___ Given entries ___
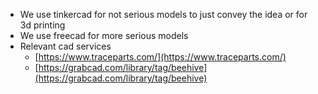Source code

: - We use tinkercad for not serious models to just convey the idea or for 3d printing
- We use freecad for more serious models
- Relevant cad services
    - [https://www.traceparts.com/](https://www.traceparts.com/)
    - [https://grabcad.com/library/tag/beehive](https://grabcad.com/library/tag/beehive)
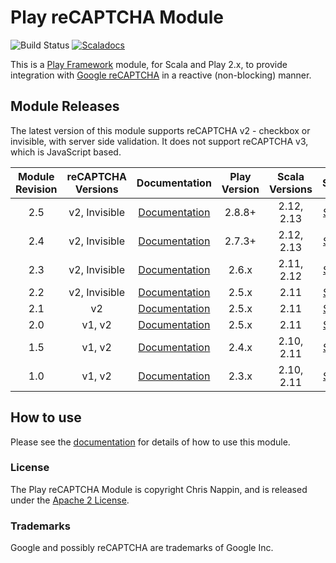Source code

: # Play reCAPTCHA Module 
![Build Status](https://github.com/chrisnappin/play-recaptcha/actions/workflows/build.yaml/badge.svg)
[![Scaladocs](http://www.javadoc.io/badge/com.nappin/play-recaptcha_2.13.svg?label=scaladoc)](http://www.javadoc.io/doc/com.nappin/play-recaptcha_2.13)

This is a [Play Framework](http://www.playframework.com) module, for Scala and Play 2.x, to provide integration 
with [Google reCAPTCHA](http://www.google.com/recaptcha) in a reactive (non-blocking) manner.

## Module Releases

The latest version of this module supports reCAPTCHA v2 - checkbox or invisible, with
server side validation. It does not support reCAPTCHA v3, which is JavaScript based.

| Module Revision | reCAPTCHA Versions | Documentation | Play Version | Scala Versions | ScalaDoc | 
|:---------------:|:------------------:|:-------------:|:------------:|:--------------:|:--------:|
|2.5  |v2, Invisible |[Documentation](https://github.com/chrisnappin/play-recaptcha/tree/release-2.5/docs/index.md)|2.8.8+          |2.12, 2.13 |[ScalaDoc](http://www.javadoc.io/doc/com.nappin/play-recaptcha_2.13/2.5)|
|2.4  |v2, Invisible |[Documentation](https://github.com/chrisnappin/play-recaptcha/tree/release-2.4/docs/index.md)|2.7.3+          |2.12, 2.13 |[ScalaDoc](http://www.javadoc.io/doc/com.nappin/play-recaptcha_2.13/2.4)|
|2.3  |v2, Invisible |[Documentation](https://github.com/chrisnappin/play-recaptcha/tree/release-2.3/docs/index.md)|2.6.x           |2.11, 2.12 |[ScalaDoc](http://www.javadoc.io/doc/com.nappin/play-recaptcha_2.12/2.3)|
|2.2  |v2, Invisible |[Documentation](https://github.com/chrisnappin/play-recaptcha/tree/release-2.2/docs/index.md)|2.5.x           |2.11       |[ScalaDoc](http://www.javadoc.io/doc/com.nappin/play-recaptcha_2.11/2.2)|
|2.1  |v2            |[Documentation](https://github.com/chrisnappin/play-recaptcha/tree/release-2.1/docs/index.md)|2.5.x           |2.11       |[ScalaDoc](http://www.javadoc.io/doc/com.nappin/play-recaptcha_2.11/2.1)|
|2.0  |v1, v2        |[Documentation](https://github.com/chrisnappin/play-recaptcha/tree/release-2.0-with-docs/docs/index.md)|2.5.x |2.11       |[ScalaDoc](http://www.javadoc.io/doc/com.nappin/play-recaptcha_2.11/2.0)|
|1.5  |v1, v2        |[Documentation](https://github.com/chrisnappin/play-recaptcha/blob/play-2.4-branch/docs/index.md)|2.4.x       |2.10, 2.11 |[ScalaDoc](http://www.javadoc.io/doc/com.nappin/play-recaptcha_2.11/1.5)|
|1.0  |v1, v2        |[Documentation](https://github.com/chrisnappin/play-recaptcha/blob/play-2.3-branch/docs/index.md)|2.3.x       |2.10, 2.11 |[ScalaDoc](http://www.javadoc.io/doc/com.nappin/play-recaptcha_2.11/1.0)|

## How to use
Please see the [documentation](docs/index.md) for details of how to use this module.

### License
The Play reCAPTCHA Module is copyright Chris Nappin, and is released under the 
[Apache 2 License](http://www.apache.org/licenses/LICENSE-2.0).

### Trademarks
Google and possibly reCAPTCHA are trademarks of Google Inc.
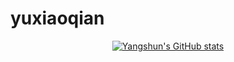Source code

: # yuxiaoqian

<div align="center">

[![Yangshun's GitHub stats](https://github-readme-stats.vercel.app/api?username=tunshiyu&show_icons=true&title_color=000&icon_color=586069&text_color=586069&bg_color=fff&line_height=30&hide_title=true&title_color=0366d6)](https://github.com/anuraghazra/github-readme-stats)

</div>
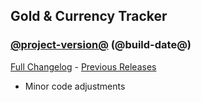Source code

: ## Gold & Currency Tracker
### [@project-version@](https://github.com/diomsg-code/GoldCurrencyTracker/tree/@project-version@) (@build-date@)
[Full Changelog](https://github.com/diomsg-code/GoldCurrencyTracker/compare/@old-project-version@...@project-version@) - [Previous Releases](https://github.com/diomsg-code/GoldCurrencyTracker/releases)

- Minor code adjustments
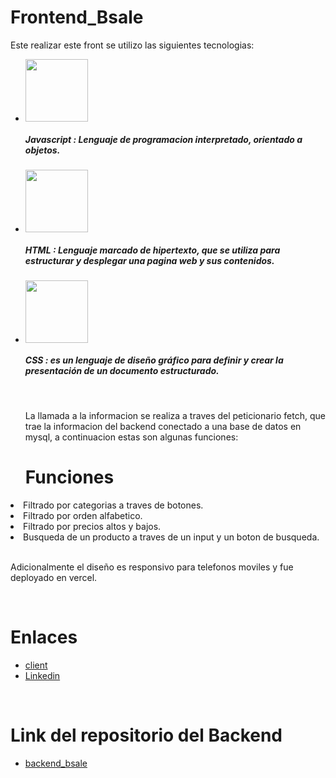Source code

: <h1>Frontend_Bsale</h1>
<p>Este realizar este front se utilizo las siguientes tecnologias:</p>
<ul>
<li><img src="https://res.cloudinary.com/dltjb3yhc/image/upload/v1661814034/skills/icono_js_geaon9.png" width="100px"/>
<h5>Javascript :<span>  Lenguaje de programacion interpretado, orientado a objetos.</span></h5>
</li>
<li><img src="https://res.cloudinary.com/dltjb3yhc/image/upload/v1661814034/skills/html5_yrvkbf.png" width="100px"/>
<h5>HTML :<span>  Lenguaje marcado de hipertexto, que se utiliza para estructurar y desplegar una pagina web y sus contenidos.</span></h5>
</li>
<li><img src="https://res.cloudinary.com/dltjb3yhc/image/upload/v1661814034/skills/css_atrwk6.png" width="100px"/>
<h5>CSS :<span>  es un lenguaje de diseño gráfico para definir y crear la presentación de un documento estructurado.</span></h5>
</li>
<br/>
<p>La llamada a la informacion se realiza a traves del peticionario fetch, que trae la informacion del backend conectado a una base de datos en mysql,
a continuacion estas son algunas funciones:</p>
<h1>Funciones</h1>
</ul>
<li>Filtrado por categorias a traves de botones.</li>
<li>Filtrado por orden alfabetico.</li>
<li>Filtrado por precios altos y bajos.</li>
<li>Busqueda de un producto a traves de un input y un boton de busqueda.</li>
</ul>
<br/>
<p>Adicionalmente el diseño es responsivo para telefonos moviles y fue deployado en vercel.</p>
<br/>
<h1>Enlaces</h1>
<ul>
<li><a href="https://frontend-bsale-plum.vercel.app/">client</a></li>
<li><a href="https://www.linkedin.com/in/emmanuel-pa%C3%BAl-carrillo-carpio/">Linkedin</a></li>
</ul>
<br/>
<h1>Link del repositorio del Backend</h1>
<ul>
<li><a href="https://github.com/EmaPaul/backend_bsale">backend_bsale</a></li>
</ul>
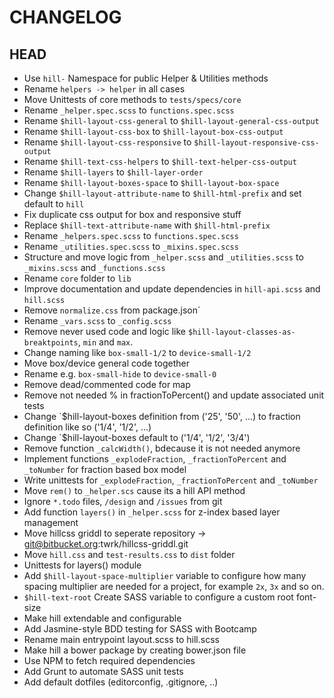 # CHANGELOG

## HEAD
* Use `hill-` Namespace for public Helper & Utilities methods
* Rename `helpers -> helper` in all cases
* Move Unittests of core methods to `tests/specs/core`
* Rename `_helper.spec.scss` to `functions.spec.scss`
* Rename `$hill-layout-css-general` to `$hill-layout-general-css-output`
* Rename `$hill-layout-css-box` to `$hill-layout-box-css-output`
* Rename `$hill-layout-css-responsive` to `$hill-layout-responsive-css-output`
* Rename `$hill-text-css-helpers` to `$hill-text-helper-css-output`
* Rename `$hill-layers` to `$hill-layer-order`
* Rename `$hill-layout-boxes-space` to `$hill-layout-box-space`
* Change `$hill-layout-attribute-name` to `$hill-html-prefix` and set default to `hill`
* Fix duplicate css output for box and responsive stuff
* Replace `$hill-text-attribute-name` with `$hill-html-prefix`
* Rename `_helpers.spec.scss` to `functions.spec.scss`
* Rename `_utilities.spec.scss` to `_mixins.spec.scss`
* Structure and move logic from `_helper.scss` and `_utilities.scss` to `_mixins.scss` and `_functions.scss`
* Rename `core` folder to `lib`
* Improve documentation and update dependencies in `hill-api.scss` and `hill.scss`
* Remove `normalize.css` from package.json`
* Rename `_vars.scss` to `_config.scss`
* Remove never used code and logic like `$hill-layout-classes-as-breaktpoints`, `min` and `max`.
* Change naming like `box-small-1/2` to `device-small-1/2`
* Move box/device general code together
* Rename e.g. `box-small-hide` to `device-small-0`
* Remove dead/commented code for map
* Remove not needed % in fractionToPercent() and update associated unit tests
* Change `$hill-layout-boxes definition from ('25', '50', ...) to fraction definition like so ('1/4', '1/2', ...)
* Change `$hill-layout-boxes default to ('1/4', '1/2', '3/4')
* Remove function `_calcWidth()`, bdecause it is not needed anymore
* Implement functions `_explodeFraction`, `_fractionToPercent` and `_toNumber` for fraction based box model
* Write unittests for `_explodeFraction`, `_fractionToPercent` and `_toNumber`
* Move `rem()` to `_helper.scs` cause its a hill API method
* Ignore `*.todo` files, `/design` and `/issues` from git
* Add function `layers()` in `_helper.scss` for z-index based layer management
* Move hillcss griddl to seperate repository -> git@bitbucket.org:twrk/hillcss-griddl.git
* Move `hill.css` and `test-results.css` to `dist` folder
* Unittests for layers() module
* Add `$hill-layout-space-multiplier` variable to configure how many spacing multiplier are needed for a project, for example `2x`, `3x` and so on.
* `$hill-text-root` Create SASS variable to configure a custom root font-size
* Make hill extendable and configurable
* Add Jasmine-style BDD testing for SASS with Bootcamp
* Rename main entrypoint layout.scss to hill.scss
* Make hill a bower package by creating bower.json file
* Use NPM to fetch required dependencies
* Add Grunt to automate SASS unit tests
* Add default dotfiles (editorconfig, .gitignore, ..)
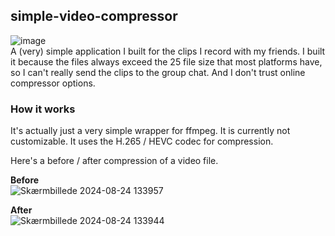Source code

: ## simple-video-compressor
![image](https://github.com/user-attachments/assets/d7affe48-5b33-4880-bd2f-b0b758df9a0a) <br>
A (very) simple application I built for the clips I record with my friends. I built it because the files always exceed the 25 file size that most platforms have, so I can't really send the clips to the group chat. And I don't trust online compressor options.

### How it works
It's actually just a very simple wrapper for ffmpeg. It is currently not customizable. It uses the H.265 / HEVC codec for compression.

Here's a before / after compression of a video file.

**Before** <br>
![Skærmbillede 2024-08-24 133957](https://github.com/user-attachments/assets/fea47957-da17-412a-88f3-5b59d4c09d91)


**After** <br>
![Skærmbillede 2024-08-24 133944](https://github.com/user-attachments/assets/ec294a19-fad7-4b31-a48f-5170be74fb17)

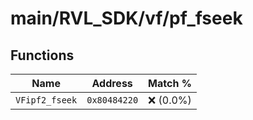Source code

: # main/RVL_SDK/vf/pf_fseek

## Functions

| Name | Address | Match % |
|------|---------|---------|
| `VFipf2_fseek` | `0x80484220` | :x: (0.0%) |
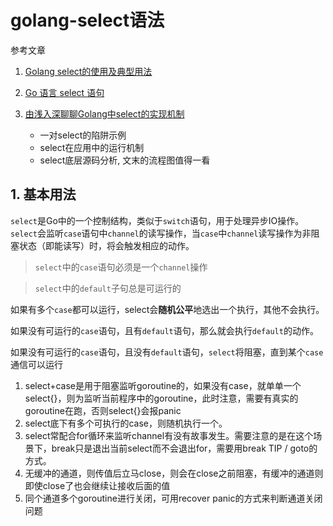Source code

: # golang-select语法

参考文章

1. [Golang select的使用及典型用法](https://blog.csdn.net/zhaominpro/article/details/77570290)

2. [Go 语言 select 语句](https://wizardforcel.gitbooks.io/w3school-go/content/13.html)

3. [由浅入深聊聊Golang中select的实现机制](https://blog.csdn.net/u011957758/article/details/82230316)
    - 一对select的陷阱示例
    - select在应用中的运行机制
    - select底层源码分析, 文末的流程图值得一看

## 1. 基本用法 

`select`是Go中的一个控制结构，类似于`switch`语句，用于处理异步IO操作。`select`会监听`case`语句中`channel`的读写操作，当`case`中`channel`读写操作为非阻塞状态（即能读写）时，将会触发相应的动作。

> `select`中的`case`语句必须是一个`channel`操作

> `select`中的`default`子句总是可运行的

如果有多个`case`都可以运行，select会**随机公平**地选出一个执行，其他不会执行。

如果没有可运行的`case`语句，且有`default`语句，那么就会执行`default`的动作。

如果没有可运行的`case`语句，且没有`default`语句，`select`将阻塞，直到某个`case`通信可以运行

1. select+case是用于阻塞监听goroutine的，如果没有case，就单单一个select{}，则为监听当前程序中的goroutine，此时注意，需要有真实的goroutine在跑，否则select{}会报panic
2. select底下有多个可执行的case，则随机执行一个。
3. select常配合for循环来监听channel有没有故事发生。需要注意的是在这个场景下，break只是退出当前select而不会退出for，需要用break TIP / goto的方式。
4. 无缓冲的通道，则传值后立马close，则会在close之前阻塞，有缓冲的通道则即使close了也会继续让接收后面的值
5. 同个通道多个goroutine进行关闭，可用recover panic的方式来判断通道关闭问题
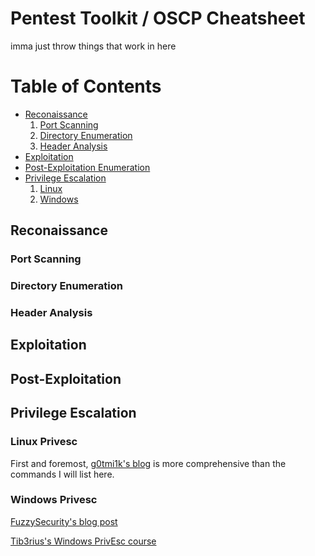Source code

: # Pentest Toolkit / OSCP Cheatsheet

imma just throw things that work in here

# Table of Contents

+ [Reconaissance](#reconaissance)
  1. [Port Scanning](#port-scanning)
  2. [Directory Enumeration](#directory-enumeration)
  3. [Header Analysis](#header-analysis)
+ [Exploitation](#exploitation)
+ [Post-Exploitation Enumeration](#post-exploitation)
+ [Privilege Escalation](#privilege-escalation)
  1. [Linux](#linux-privesc)
  2. [Windows](#windows-privesc)


## Reconaissance

### Port Scanning

### Directory Enumeration

### Header Analysis

## Exploitation
## Post-Exploitation
## Privilege Escalation 

### Linux Privesc

First and foremost, [g0tmi1k's blog](https://blog.g0tmi1k.com/2011/08/basic-linux-privilege-escalation) is more comprehensive than the commands I will list here.

### Windows Privesc

[FuzzySecurity's blog post](https://www.fuzzysecurity.com/tutorials/16.html)

[Tib3rius's Windows PrivEsc course](https://www.udemy.com/course/windows-privilege-escalation/)
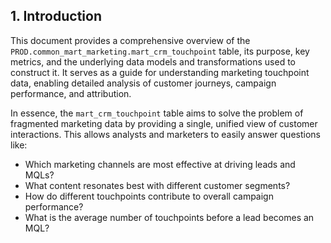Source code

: ## 1. Introduction

This document provides a comprehensive overview of the `PROD.common_mart_marketing.mart_crm_touchpoint` table, its purpose, key metrics, and the underlying data models and transformations used to construct it. It serves as a guide for understanding marketing touchpoint data, enabling detailed analysis of customer journeys, campaign performance, and attribution.

In essence, the `mart_crm_touchpoint` table aims to solve the problem of fragmented marketing data by providing a single, unified view of customer interactions. This allows analysts and marketers to easily answer questions like:

*   Which marketing channels are most effective at driving leads and MQLs?
*   What content resonates best with different customer segments?
*   How do different touchpoints contribute to overall campaign performance?
*   What is the average number of touchpoints before a lead becomes an MQL?
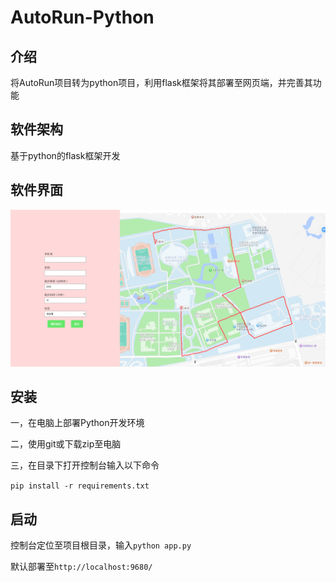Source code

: # AutoRun-Python
## 介绍
将AutoRun项目转为python项目，利用flask框架将其部署至网页端，并完善其功能


## 软件架构
基于python的flask框架开发

## 软件界面
![alt text](image.png)

## 安装
一，在电脑上部署Python开发环境

二，使用git或下载zip至电脑

三，在目录下打开控制台输入以下命令

`pip install -r requirements.txt`

## 启动
控制台定位至项目根目录，输入`python app.py`

默认部署至`http://localhost:9680/`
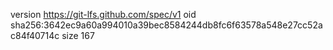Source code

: version https://git-lfs.github.com/spec/v1
oid sha256:3642ec9a60a994010a39bec8584244db8fc6f63578a548e27cc52ac84f40714c
size 167
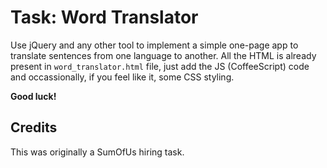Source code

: # Task: Word Translator

Use jQuery and any other tool to implement a simple one-page app to translate
sentences from one language to another. All the HTML is already present in
`word_translator.html` file, just add the JS (CoffeeScript) code and occassionally, 
if you feel like it, some CSS styling. 

**Good luck!**

## Credits

This was originally a SumOfUs hiring task.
___
* **Your assignment**
The expected answer is a copy of each line in the records that holds the word "update".

* **Finished exercise**
* Improve documentation and update dependencies in `hill-api.scss` and `hill.scss`
* Remove not needed % in fractionToPercent() and update associated unit tests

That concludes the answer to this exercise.